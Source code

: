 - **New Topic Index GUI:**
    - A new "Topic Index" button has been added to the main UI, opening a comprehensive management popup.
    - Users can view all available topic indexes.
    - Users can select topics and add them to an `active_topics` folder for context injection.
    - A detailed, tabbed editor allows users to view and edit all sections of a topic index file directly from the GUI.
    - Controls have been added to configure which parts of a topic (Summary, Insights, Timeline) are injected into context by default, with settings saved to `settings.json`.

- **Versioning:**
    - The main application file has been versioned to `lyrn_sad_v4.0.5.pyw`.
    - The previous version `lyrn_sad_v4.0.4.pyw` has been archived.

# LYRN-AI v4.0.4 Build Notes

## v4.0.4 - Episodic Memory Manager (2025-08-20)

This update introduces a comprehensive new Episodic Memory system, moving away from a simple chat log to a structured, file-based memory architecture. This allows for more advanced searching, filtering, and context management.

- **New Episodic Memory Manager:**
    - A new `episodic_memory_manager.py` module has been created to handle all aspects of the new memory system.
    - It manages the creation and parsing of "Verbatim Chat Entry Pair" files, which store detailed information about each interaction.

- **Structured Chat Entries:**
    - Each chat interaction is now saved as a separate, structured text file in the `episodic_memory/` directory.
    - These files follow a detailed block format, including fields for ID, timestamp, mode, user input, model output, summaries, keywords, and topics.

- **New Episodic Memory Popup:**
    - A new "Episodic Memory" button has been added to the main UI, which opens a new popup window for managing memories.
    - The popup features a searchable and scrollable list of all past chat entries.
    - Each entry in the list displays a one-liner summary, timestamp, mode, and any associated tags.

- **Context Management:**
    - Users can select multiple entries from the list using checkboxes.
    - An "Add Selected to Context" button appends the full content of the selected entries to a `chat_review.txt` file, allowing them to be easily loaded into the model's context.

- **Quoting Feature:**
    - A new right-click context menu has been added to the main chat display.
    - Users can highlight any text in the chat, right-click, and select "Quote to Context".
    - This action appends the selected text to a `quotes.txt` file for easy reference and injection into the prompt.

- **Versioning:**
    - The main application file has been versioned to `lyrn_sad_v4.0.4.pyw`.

* * *

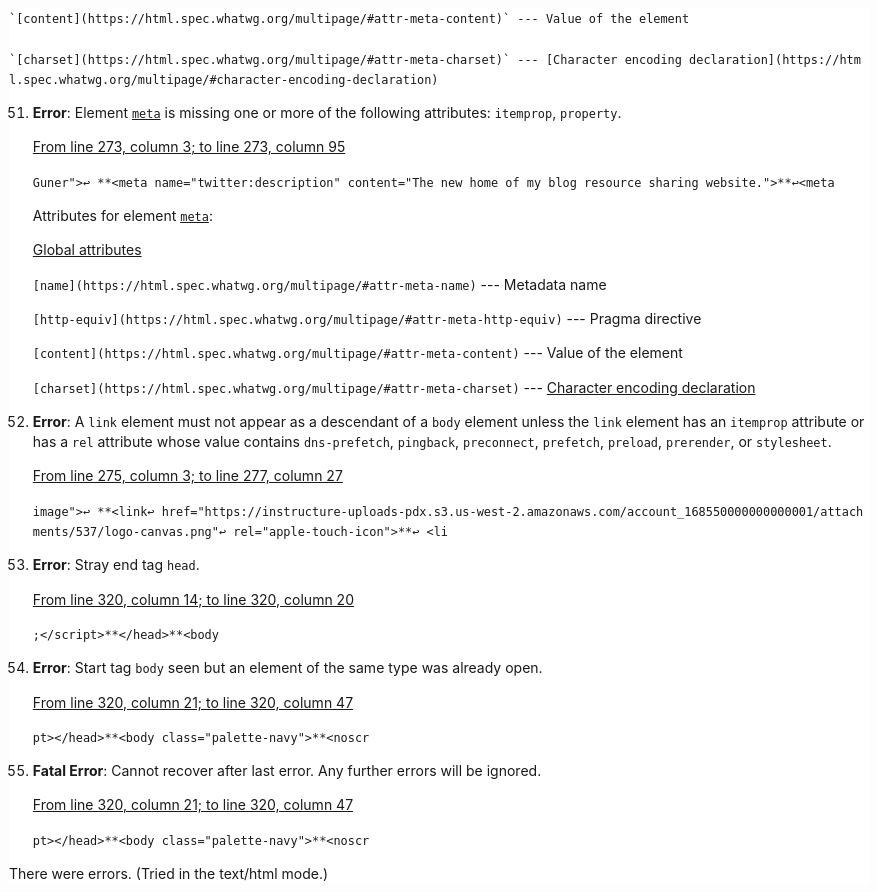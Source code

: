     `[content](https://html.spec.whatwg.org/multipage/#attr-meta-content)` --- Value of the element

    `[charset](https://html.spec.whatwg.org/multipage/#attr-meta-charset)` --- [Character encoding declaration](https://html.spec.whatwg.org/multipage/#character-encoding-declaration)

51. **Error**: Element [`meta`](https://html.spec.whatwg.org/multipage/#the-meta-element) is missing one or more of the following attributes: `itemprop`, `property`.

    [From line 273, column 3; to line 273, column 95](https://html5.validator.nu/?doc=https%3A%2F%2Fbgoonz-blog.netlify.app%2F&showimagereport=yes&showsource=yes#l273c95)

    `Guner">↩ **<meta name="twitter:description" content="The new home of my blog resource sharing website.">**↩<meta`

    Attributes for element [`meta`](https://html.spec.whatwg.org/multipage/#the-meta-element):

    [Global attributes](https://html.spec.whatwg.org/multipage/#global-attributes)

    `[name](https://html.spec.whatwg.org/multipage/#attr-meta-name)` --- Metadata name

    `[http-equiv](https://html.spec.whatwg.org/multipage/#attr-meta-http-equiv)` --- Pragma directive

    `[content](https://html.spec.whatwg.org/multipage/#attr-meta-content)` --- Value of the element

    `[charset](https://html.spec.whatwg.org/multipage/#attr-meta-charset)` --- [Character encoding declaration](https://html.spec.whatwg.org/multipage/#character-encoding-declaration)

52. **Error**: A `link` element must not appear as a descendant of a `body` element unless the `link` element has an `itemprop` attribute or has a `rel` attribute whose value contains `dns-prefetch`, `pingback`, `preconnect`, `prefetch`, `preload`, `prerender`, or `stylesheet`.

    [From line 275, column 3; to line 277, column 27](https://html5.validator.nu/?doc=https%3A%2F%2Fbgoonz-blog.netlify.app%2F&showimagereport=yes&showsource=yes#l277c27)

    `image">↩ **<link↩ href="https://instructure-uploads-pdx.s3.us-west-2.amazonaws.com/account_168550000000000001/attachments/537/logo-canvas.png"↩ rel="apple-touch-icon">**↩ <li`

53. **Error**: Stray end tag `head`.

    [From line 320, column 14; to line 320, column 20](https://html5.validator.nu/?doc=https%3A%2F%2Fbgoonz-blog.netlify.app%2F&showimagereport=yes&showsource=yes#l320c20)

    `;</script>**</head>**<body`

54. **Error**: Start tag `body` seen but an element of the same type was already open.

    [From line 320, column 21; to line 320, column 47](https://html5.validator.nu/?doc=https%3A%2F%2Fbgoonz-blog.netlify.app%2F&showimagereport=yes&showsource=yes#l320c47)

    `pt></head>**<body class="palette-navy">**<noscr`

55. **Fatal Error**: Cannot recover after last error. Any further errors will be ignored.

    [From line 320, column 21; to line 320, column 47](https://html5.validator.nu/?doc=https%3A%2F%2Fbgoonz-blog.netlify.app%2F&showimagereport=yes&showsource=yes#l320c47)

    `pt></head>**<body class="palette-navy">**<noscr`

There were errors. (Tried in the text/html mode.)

...

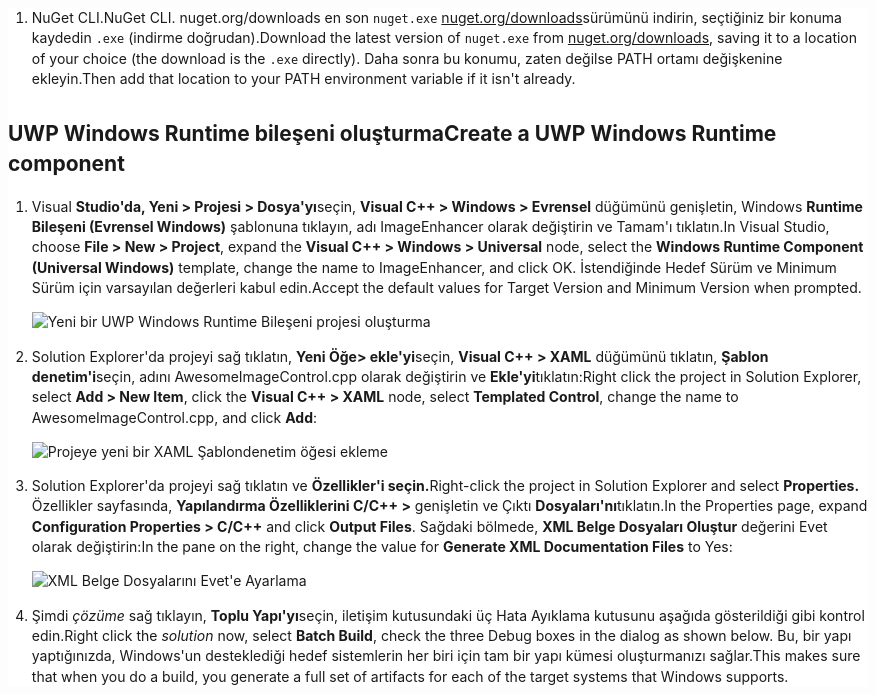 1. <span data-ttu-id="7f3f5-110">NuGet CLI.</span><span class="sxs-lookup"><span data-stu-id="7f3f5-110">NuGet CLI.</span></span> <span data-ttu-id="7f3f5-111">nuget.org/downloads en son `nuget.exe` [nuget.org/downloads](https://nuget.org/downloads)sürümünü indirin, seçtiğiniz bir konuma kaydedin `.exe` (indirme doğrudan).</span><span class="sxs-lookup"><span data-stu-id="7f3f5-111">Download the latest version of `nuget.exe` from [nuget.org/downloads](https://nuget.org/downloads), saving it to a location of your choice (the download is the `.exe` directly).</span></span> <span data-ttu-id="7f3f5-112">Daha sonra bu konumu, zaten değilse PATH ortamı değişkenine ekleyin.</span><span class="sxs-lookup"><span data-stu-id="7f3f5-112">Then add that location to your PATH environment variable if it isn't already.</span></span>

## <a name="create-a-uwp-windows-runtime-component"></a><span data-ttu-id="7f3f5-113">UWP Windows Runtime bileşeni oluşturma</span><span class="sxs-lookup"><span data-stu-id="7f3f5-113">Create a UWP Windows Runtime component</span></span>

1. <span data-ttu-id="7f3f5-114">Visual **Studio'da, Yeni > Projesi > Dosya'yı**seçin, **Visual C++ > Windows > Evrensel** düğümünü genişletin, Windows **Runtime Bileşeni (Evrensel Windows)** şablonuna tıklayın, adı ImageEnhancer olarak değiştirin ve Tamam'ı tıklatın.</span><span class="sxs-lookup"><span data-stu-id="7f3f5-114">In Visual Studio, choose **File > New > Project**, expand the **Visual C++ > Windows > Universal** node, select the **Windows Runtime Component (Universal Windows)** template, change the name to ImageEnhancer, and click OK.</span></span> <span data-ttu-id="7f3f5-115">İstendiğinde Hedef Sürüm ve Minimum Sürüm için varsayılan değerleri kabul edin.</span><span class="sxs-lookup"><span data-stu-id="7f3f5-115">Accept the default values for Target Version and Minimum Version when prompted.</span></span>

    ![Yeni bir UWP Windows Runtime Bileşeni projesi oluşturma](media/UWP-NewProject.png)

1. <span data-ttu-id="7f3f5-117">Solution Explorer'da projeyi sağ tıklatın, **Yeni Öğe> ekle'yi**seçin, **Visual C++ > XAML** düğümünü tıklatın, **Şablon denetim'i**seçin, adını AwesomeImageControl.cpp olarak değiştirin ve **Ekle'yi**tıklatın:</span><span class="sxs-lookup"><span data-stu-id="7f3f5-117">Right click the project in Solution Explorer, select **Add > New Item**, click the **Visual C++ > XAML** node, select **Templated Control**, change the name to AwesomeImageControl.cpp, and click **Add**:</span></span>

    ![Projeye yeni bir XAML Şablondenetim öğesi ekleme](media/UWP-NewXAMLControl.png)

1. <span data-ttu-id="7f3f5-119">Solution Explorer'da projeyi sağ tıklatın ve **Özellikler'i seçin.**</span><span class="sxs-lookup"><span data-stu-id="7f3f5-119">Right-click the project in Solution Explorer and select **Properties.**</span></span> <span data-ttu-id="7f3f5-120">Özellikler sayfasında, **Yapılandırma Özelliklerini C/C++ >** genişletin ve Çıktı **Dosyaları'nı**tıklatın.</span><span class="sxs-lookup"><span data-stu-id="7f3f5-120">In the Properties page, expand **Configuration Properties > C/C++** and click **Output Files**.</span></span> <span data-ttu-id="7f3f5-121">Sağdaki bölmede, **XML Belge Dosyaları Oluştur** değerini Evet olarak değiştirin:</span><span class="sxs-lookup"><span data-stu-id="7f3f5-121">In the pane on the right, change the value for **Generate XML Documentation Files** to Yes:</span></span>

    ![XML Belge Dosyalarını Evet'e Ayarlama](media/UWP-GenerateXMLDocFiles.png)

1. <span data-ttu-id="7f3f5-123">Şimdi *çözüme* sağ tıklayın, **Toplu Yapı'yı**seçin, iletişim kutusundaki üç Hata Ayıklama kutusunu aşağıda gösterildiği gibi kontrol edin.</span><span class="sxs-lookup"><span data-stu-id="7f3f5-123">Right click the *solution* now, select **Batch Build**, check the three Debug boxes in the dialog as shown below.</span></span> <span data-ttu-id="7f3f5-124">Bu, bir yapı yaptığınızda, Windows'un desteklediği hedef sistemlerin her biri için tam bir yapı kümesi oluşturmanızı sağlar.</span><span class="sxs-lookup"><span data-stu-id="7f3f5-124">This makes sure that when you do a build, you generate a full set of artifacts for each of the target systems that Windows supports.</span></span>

■ **What the task requires**:
Your answer should be one number: how many lines in the records above include "blog".

■ **The answer**:
6